WHAT TO PRODUCE. Set down, exactly as written, every line from the top of the records below to the line containing "Между игровыми сессиями", both ends included, and no others.

-*-

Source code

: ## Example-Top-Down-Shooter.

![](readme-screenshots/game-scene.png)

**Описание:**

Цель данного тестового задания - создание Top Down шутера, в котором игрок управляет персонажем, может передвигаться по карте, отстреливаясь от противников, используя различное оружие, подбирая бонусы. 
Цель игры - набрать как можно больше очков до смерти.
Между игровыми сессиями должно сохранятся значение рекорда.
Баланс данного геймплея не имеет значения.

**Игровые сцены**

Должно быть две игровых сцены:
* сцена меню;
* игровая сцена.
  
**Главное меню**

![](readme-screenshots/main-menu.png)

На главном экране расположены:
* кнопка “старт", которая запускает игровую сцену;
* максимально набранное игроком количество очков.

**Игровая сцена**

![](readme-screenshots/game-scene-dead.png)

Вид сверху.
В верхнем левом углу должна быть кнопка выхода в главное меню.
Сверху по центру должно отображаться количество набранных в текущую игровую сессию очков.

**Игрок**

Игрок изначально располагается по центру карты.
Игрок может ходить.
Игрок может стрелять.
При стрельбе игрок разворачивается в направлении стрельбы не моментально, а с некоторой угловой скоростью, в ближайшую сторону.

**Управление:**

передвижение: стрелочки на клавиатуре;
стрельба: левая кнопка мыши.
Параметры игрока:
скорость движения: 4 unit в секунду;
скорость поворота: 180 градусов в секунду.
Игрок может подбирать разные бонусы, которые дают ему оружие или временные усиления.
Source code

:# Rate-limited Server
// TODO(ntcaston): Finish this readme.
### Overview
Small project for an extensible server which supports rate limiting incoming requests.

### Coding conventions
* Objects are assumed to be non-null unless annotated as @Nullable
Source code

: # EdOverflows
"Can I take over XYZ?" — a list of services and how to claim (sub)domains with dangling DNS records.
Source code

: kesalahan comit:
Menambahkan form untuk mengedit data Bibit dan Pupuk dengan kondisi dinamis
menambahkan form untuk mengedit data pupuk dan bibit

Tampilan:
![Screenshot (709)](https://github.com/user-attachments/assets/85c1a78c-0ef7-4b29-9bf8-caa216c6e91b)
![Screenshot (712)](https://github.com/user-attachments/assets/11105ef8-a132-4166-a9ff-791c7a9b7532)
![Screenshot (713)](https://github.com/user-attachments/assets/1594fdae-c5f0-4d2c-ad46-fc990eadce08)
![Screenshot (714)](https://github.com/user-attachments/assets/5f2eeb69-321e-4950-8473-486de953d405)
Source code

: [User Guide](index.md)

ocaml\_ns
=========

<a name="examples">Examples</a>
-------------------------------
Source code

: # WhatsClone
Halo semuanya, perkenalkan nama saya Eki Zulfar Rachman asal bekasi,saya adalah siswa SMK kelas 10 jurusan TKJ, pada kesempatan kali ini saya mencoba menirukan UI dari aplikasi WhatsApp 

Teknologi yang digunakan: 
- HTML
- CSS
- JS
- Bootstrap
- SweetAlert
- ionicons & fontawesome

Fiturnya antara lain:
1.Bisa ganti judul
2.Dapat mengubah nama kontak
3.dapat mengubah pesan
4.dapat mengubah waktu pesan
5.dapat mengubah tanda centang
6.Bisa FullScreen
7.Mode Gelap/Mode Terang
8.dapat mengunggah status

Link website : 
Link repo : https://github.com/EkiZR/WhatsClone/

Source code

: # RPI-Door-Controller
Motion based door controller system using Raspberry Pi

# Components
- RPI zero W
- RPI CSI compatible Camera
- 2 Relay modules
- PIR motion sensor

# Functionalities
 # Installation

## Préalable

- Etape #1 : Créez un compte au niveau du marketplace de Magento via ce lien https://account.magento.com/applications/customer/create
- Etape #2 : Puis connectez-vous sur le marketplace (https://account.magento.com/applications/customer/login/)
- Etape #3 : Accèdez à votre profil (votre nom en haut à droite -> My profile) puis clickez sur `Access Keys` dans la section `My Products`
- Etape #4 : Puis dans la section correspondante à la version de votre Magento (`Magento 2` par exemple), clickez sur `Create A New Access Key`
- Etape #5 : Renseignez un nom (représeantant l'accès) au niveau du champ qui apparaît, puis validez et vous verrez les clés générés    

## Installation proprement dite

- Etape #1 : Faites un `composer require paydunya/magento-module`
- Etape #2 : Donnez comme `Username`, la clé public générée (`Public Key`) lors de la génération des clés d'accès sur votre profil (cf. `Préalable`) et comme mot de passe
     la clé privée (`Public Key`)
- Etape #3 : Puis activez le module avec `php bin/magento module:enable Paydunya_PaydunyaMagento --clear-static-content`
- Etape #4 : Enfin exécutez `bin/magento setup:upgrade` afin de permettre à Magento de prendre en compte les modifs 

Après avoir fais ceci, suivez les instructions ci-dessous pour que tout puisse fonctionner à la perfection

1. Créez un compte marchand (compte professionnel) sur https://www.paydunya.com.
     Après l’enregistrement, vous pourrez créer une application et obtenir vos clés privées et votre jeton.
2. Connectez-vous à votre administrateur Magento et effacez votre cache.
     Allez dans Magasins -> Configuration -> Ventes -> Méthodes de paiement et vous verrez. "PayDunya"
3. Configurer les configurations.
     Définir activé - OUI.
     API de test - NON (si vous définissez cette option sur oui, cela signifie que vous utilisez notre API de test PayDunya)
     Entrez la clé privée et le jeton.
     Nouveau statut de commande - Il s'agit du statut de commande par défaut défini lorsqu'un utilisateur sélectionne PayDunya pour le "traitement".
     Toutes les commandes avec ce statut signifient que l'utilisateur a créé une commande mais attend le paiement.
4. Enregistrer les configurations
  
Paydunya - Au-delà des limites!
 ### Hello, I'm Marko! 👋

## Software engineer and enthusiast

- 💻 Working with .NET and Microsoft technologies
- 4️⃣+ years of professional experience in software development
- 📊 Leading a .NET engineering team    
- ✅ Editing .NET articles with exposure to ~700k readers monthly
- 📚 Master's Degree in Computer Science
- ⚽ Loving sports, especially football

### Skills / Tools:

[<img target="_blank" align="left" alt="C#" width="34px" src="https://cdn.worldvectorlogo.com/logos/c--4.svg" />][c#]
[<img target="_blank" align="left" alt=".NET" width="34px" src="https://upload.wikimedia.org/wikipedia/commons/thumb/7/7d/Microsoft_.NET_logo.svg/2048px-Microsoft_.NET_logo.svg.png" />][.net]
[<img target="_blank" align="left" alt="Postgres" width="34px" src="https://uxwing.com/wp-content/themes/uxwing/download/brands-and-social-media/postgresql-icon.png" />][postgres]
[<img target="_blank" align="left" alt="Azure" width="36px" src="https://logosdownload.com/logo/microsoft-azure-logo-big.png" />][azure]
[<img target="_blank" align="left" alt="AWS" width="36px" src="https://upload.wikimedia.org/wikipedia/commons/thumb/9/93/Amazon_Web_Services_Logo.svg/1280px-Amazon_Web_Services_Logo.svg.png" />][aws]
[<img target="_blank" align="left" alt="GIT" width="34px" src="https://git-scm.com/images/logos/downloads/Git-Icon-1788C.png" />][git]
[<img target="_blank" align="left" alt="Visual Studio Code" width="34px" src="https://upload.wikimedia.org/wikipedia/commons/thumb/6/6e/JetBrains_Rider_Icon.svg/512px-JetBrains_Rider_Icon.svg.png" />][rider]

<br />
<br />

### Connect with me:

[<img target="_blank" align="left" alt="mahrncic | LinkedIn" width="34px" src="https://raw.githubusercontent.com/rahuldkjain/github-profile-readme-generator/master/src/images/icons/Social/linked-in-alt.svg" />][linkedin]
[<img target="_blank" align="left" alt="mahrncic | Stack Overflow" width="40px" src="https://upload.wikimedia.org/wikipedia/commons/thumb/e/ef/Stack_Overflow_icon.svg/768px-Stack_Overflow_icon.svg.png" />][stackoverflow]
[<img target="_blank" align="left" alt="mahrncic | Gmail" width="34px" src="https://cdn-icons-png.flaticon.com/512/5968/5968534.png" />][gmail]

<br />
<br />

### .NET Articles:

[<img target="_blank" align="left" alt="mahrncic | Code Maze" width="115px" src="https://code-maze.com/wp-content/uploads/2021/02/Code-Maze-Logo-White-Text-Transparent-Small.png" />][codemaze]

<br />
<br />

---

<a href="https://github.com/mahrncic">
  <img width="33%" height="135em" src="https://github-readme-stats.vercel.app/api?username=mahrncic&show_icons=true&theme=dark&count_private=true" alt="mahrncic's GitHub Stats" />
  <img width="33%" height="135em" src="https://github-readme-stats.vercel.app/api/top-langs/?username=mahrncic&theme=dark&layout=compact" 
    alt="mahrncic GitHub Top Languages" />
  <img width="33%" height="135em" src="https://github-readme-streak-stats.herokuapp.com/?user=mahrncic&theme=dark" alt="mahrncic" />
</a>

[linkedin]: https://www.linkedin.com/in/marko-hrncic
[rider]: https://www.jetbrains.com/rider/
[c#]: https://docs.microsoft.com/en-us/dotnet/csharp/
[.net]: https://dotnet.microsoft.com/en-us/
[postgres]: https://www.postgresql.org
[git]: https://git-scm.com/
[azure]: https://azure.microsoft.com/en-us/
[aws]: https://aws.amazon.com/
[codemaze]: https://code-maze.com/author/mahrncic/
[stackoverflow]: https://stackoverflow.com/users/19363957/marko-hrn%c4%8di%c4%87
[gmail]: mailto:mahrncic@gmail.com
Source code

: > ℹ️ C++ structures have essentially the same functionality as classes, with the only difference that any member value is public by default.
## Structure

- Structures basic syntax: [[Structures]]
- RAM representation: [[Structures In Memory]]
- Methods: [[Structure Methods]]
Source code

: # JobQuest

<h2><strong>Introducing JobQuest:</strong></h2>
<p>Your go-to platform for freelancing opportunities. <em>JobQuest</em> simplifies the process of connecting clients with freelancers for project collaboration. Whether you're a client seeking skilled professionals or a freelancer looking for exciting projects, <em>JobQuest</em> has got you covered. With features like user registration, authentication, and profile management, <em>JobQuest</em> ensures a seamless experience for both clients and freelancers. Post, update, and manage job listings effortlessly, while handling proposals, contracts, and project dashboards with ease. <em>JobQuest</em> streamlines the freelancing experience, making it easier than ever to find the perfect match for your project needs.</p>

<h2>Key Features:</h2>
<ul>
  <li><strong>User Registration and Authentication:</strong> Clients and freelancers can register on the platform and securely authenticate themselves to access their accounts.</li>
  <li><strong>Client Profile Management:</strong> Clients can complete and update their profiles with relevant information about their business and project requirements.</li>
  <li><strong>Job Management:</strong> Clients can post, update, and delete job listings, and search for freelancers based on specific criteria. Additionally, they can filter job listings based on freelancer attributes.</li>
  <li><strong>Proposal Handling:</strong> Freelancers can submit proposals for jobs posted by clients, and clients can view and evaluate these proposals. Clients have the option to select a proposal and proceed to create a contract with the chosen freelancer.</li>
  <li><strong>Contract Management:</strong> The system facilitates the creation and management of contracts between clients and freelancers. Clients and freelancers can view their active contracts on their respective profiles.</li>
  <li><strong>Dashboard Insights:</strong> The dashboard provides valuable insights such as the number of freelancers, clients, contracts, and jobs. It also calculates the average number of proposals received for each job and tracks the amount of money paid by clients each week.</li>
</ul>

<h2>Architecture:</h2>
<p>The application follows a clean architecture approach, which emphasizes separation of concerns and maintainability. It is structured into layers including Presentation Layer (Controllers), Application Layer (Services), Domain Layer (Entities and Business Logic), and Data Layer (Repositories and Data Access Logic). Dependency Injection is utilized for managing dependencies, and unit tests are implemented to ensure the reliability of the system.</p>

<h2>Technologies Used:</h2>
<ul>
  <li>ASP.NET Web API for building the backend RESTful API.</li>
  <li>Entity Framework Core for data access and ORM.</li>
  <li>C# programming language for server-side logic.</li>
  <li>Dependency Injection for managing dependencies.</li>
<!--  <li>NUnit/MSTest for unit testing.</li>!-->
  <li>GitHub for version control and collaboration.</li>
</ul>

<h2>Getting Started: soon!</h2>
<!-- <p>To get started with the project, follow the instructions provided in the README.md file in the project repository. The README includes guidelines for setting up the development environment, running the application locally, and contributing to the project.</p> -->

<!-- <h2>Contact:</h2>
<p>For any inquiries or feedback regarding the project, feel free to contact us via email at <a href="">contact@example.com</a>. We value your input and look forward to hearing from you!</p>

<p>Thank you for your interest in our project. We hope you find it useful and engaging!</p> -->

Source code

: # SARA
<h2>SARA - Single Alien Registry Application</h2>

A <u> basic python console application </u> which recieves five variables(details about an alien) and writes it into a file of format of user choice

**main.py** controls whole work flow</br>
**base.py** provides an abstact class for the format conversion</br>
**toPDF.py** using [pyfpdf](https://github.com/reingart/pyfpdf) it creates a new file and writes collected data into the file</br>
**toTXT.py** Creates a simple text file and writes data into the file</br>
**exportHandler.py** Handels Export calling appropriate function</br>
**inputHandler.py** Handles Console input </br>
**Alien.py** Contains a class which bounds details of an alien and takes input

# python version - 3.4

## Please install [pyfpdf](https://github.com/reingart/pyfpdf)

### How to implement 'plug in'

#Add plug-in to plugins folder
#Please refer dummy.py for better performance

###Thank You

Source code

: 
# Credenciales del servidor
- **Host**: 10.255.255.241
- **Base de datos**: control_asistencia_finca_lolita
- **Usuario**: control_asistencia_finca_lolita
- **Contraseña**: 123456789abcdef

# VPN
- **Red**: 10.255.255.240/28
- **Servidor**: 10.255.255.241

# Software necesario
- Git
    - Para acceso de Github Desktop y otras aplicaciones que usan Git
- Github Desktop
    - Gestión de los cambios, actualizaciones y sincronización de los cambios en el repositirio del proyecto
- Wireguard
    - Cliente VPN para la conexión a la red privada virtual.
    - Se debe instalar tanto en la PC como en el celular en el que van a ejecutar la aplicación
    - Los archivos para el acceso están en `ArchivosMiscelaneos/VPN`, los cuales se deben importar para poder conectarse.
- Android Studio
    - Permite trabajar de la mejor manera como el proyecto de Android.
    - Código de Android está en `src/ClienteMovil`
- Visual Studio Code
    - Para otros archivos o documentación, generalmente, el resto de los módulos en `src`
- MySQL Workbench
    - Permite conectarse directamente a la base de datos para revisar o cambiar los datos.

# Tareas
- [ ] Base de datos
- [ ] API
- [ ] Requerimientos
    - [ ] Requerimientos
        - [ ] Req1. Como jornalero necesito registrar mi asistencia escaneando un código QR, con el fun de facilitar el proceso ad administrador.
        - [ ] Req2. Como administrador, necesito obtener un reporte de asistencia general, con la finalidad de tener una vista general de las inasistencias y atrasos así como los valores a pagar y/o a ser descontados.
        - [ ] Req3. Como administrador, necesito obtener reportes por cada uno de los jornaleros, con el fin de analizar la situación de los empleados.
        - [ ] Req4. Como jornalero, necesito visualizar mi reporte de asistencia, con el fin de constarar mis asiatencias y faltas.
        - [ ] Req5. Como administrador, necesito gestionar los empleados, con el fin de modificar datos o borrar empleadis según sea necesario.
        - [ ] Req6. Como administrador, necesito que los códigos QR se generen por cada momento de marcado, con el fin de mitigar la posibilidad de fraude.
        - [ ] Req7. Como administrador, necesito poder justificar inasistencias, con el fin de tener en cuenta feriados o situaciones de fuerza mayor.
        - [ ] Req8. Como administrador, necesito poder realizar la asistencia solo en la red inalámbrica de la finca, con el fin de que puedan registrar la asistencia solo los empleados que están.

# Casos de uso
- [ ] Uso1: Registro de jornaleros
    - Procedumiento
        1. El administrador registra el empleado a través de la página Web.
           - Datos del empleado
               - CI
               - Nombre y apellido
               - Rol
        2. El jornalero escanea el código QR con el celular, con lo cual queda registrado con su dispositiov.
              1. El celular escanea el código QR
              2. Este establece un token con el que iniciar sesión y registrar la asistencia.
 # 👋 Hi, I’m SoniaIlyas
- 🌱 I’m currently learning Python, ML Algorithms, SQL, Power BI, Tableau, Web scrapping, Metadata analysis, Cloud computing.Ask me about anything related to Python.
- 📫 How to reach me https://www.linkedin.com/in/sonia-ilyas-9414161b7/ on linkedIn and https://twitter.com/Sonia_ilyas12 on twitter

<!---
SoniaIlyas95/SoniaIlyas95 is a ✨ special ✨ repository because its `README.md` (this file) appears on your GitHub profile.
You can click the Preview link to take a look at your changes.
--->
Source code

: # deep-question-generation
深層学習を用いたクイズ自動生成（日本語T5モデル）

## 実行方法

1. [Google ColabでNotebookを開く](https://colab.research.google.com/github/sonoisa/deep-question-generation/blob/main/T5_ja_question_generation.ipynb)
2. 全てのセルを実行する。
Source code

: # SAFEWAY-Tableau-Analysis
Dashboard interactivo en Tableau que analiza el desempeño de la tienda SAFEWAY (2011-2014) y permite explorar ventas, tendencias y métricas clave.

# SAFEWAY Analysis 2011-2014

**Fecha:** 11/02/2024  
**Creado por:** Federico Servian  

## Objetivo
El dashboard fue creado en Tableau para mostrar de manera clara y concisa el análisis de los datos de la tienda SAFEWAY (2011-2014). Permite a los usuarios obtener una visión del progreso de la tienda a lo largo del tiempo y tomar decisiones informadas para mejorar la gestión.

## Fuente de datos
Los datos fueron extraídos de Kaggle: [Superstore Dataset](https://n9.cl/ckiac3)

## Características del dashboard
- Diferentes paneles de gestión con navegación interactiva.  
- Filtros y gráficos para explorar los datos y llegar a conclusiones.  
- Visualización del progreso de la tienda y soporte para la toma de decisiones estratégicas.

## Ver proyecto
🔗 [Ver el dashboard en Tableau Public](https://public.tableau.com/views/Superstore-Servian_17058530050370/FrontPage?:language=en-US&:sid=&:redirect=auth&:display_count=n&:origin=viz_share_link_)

-*-

EXERCISE SOLUTION.
Source code

: ## Example-Top-Down-Shooter.

![](readme-screenshots/game-scene.png)

**Описание:**

Цель данного тестового задания - создание Top Down шутера, в котором игрок управляет персонажем, может передвигаться по карте, отстреливаясь от противников, используя различное оружие, подбирая бонусы. 
Цель игры - набрать как можно больше очков до смерти.
Между игровыми сессиями должно сохранятся значение рекорда.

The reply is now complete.